§ Task prompt
How many lines of the records below contain the word "classification"? Answer with the number alone.
====== Data records
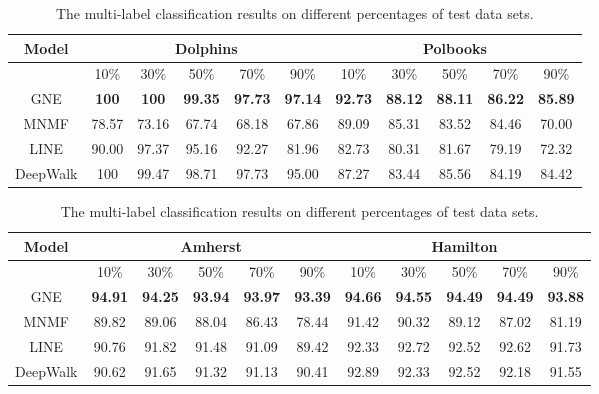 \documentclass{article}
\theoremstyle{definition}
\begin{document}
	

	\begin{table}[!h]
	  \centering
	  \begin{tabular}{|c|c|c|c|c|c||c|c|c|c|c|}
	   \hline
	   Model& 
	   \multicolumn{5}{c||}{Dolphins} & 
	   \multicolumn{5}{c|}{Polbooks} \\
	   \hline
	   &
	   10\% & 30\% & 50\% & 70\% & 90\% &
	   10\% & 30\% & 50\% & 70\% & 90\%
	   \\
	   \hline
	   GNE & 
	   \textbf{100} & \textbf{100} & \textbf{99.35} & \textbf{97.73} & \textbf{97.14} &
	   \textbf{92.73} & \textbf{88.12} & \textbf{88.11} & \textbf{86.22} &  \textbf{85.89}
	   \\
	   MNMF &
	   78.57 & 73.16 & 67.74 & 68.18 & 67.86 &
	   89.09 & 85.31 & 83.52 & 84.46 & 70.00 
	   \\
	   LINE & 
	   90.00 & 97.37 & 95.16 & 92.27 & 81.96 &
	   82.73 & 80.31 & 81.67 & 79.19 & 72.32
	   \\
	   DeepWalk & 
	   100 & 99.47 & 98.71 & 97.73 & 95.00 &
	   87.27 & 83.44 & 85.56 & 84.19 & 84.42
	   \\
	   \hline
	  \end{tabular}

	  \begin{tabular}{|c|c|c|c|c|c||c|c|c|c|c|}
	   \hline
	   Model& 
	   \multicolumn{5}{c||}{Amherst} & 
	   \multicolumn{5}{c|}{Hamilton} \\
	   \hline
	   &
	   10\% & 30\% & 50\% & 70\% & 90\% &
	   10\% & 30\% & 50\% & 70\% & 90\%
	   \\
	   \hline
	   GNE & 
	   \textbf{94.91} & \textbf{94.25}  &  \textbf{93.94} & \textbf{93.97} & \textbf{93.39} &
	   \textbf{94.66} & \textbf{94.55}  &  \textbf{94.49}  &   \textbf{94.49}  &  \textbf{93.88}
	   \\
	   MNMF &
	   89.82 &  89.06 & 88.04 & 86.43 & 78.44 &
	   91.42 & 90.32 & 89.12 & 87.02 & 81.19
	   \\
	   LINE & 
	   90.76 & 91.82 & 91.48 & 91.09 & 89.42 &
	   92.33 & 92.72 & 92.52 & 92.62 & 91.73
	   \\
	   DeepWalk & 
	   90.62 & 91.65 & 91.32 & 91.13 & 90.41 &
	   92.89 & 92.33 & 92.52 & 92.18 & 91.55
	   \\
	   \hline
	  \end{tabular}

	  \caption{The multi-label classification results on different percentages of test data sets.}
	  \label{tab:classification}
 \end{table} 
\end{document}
============
§ Response to this exercise
2